Maybe your dad has passed. You still remember those times, but they’re bittersweet. The smell of his cologne might bring tears to your eyes. You might feel a heartstring tug over the things your dad missed with your kids. You might be hurting on Father’s Day. You wish you could call him or visit him one more time, but you can’t.
Or maybe you don’t have any good memories with your dad. Maybe he wasn’t present. Or maybe when he was, he wasn’t the dad he could have been. Maybe he hurt you. Maybe you didn’t know him.
Being a mom, in this case, is the great equalizer. Because no matter what kind of father you had, your goal in life is to raise your boy(s) to be the kind of father you’d want to have kids with.

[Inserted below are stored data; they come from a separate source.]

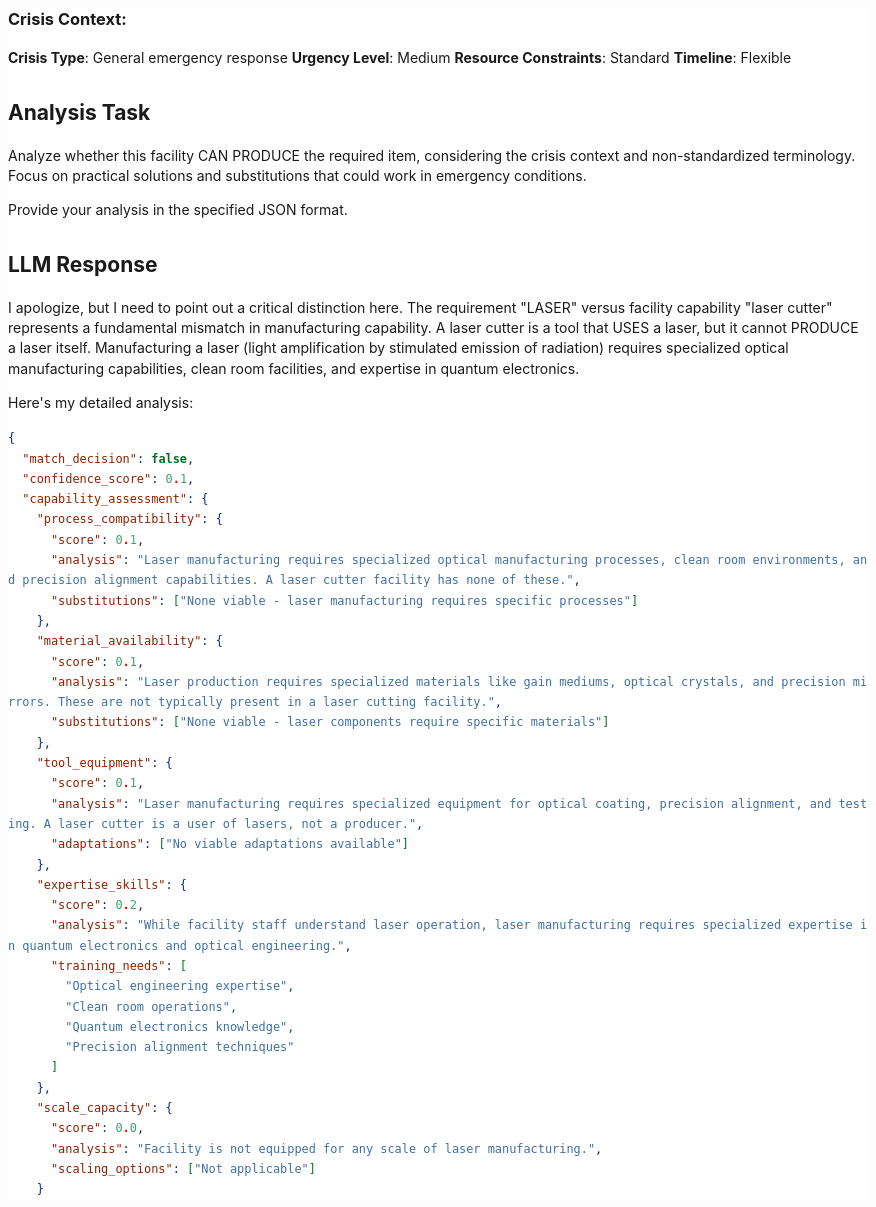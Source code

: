 
### Crisis Context:
**Crisis Type**: General emergency response
**Urgency Level**: Medium
**Resource Constraints**: Standard
**Timeline**: Flexible

## Analysis Task
Analyze whether this facility CAN PRODUCE the required item, considering the crisis context and non-standardized terminology. Focus on practical solutions and substitutions that could work in emergency conditions.

Provide your analysis in the specified JSON format.


## LLM Response
I apologize, but I need to point out a critical distinction here. The requirement "LASER" versus facility capability "laser cutter" represents a fundamental mismatch in manufacturing capability. A laser cutter is a tool that USES a laser, but it cannot PRODUCE a laser itself. Manufacturing a laser (light amplification by stimulated emission of radiation) requires specialized optical manufacturing capabilities, clean room facilities, and expertise in quantum electronics.

Here's my detailed analysis:

```json
{
  "match_decision": false,
  "confidence_score": 0.1,
  "capability_assessment": {
    "process_compatibility": {
      "score": 0.1,
      "analysis": "Laser manufacturing requires specialized optical manufacturing processes, clean room environments, and precision alignment capabilities. A laser cutter facility has none of these.",
      "substitutions": ["None viable - laser manufacturing requires specific processes"]
    },
    "material_availability": {
      "score": 0.1,
      "analysis": "Laser production requires specialized materials like gain mediums, optical crystals, and precision mirrors. These are not typically present in a laser cutting facility.",
      "substitutions": ["None viable - laser components require specific materials"]
    },
    "tool_equipment": {
      "score": 0.1,
      "analysis": "Laser manufacturing requires specialized equipment for optical coating, precision alignment, and testing. A laser cutter is a user of lasers, not a producer.",
      "adaptations": ["No viable adaptations available"]
    },
    "expertise_skills": {
      "score": 0.2,
      "analysis": "While facility staff understand laser operation, laser manufacturing requires specialized expertise in quantum electronics and optical engineering.",
      "training_needs": [
        "Optical engineering expertise",
        "Clean room operations",
        "Quantum electronics knowledge",
        "Precision alignment techniques"
      ]
    },
    "scale_capacity": {
      "score": 0.0,
      "analysis": "Facility is not equipped for any scale of laser manufacturing.",
      "scaling_options": ["Not applicable"]
    }
```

You can raise your son to be the husband and father you’d want, or maybe that you didn’t have. Your son could be raised to reflect the things you find to be desirable in a father.

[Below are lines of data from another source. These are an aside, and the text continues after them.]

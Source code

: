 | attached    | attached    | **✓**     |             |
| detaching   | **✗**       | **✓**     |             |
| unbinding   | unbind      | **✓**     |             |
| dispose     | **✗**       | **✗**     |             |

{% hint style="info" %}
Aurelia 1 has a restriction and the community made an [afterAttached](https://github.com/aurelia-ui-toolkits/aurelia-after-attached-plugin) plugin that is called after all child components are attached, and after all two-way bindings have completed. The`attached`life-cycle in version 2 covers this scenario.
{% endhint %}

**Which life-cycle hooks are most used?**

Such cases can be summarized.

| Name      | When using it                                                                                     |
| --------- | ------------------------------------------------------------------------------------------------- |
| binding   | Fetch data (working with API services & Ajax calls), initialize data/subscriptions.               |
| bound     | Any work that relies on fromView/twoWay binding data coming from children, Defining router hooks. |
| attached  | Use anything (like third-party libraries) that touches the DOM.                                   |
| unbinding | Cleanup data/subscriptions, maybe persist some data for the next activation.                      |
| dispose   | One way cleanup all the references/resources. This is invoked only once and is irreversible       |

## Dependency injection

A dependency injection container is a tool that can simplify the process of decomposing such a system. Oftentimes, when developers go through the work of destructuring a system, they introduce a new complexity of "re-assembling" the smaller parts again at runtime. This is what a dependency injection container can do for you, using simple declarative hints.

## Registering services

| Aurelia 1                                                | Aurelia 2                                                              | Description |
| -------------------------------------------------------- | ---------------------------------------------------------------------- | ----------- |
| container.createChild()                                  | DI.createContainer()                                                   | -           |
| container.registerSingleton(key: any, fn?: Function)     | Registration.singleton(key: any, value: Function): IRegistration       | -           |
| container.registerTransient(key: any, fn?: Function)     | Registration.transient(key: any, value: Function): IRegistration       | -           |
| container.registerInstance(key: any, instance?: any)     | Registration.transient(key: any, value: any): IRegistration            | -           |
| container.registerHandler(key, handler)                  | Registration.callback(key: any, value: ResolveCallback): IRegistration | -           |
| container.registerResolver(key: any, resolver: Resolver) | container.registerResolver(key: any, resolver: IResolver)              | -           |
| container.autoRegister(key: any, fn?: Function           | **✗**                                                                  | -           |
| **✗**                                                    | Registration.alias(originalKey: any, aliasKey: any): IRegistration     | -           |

“ Fathers, do not exasperate your children; instead, bring them up in the training and instruction of the Lord.” – Ephesians 6:4.
“Train up a child in the way he should go; even when he is old he will not depart from it.” – Proverbs 22:6.
“These commandments that I give you today are to be on your hearts. Impress them on your children. Talk about them when you sit at home and when you walk along the road, when you lie down and when you get up.” – Deuteronomy 6:6-7.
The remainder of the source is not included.